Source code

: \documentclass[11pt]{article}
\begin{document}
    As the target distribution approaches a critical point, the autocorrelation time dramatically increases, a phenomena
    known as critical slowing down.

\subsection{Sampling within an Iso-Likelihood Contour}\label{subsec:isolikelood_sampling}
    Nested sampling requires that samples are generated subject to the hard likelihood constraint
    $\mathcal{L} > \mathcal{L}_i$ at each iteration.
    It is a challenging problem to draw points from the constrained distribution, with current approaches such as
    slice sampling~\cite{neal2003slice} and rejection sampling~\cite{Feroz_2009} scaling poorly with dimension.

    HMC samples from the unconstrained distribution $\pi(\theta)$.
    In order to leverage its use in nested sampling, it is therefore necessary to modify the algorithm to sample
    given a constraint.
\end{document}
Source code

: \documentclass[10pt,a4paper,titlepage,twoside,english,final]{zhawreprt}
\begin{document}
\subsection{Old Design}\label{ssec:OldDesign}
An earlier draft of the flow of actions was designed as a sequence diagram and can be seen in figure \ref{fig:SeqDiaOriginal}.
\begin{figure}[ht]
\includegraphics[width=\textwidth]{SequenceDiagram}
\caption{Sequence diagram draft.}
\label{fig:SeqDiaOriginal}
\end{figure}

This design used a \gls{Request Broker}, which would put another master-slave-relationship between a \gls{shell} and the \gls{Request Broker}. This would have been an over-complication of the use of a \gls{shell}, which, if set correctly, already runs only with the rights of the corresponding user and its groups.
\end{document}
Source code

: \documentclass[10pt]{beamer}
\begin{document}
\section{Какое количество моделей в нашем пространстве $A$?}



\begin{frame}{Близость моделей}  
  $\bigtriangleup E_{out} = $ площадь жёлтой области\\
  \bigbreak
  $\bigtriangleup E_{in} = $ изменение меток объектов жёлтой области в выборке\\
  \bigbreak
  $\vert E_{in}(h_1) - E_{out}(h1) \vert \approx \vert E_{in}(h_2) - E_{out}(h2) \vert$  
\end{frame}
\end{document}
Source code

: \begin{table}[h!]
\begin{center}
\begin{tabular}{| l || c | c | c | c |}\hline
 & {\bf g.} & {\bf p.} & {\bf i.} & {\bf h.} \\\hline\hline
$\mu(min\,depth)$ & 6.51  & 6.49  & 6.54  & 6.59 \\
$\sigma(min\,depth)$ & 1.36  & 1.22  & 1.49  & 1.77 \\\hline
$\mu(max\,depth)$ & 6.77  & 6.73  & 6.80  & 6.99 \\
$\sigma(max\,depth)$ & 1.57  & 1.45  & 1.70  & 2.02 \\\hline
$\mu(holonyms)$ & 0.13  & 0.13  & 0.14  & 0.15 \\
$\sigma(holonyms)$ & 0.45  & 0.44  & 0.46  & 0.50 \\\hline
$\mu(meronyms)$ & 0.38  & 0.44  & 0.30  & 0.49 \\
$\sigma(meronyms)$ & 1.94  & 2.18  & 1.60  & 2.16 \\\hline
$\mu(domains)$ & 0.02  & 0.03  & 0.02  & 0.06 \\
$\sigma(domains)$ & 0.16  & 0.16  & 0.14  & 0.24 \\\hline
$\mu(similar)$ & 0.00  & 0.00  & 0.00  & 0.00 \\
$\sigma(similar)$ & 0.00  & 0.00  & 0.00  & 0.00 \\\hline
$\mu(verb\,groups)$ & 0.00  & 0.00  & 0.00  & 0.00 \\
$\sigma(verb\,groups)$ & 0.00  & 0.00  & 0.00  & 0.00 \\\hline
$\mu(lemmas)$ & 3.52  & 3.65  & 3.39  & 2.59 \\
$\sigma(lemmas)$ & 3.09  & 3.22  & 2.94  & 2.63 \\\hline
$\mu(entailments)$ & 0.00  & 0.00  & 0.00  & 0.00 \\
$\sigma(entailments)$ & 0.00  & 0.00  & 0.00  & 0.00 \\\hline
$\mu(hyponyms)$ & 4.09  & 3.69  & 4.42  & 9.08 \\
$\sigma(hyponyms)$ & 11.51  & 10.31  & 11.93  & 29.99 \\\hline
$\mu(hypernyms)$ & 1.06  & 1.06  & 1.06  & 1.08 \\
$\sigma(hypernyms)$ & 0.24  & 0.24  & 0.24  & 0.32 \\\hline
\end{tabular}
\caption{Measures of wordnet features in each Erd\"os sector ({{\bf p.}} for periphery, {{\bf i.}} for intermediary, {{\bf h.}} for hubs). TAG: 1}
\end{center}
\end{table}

About this exercise → Read each line of the material, and wherever the word "figure" turns up, copy that line.

Answer to the problem →
An earlier draft of the flow of actions was designed as a sequence diagram and can be seen in figure \ref{fig:SeqDiaOriginal}.
\begin{figure}[ht]
\end{figure}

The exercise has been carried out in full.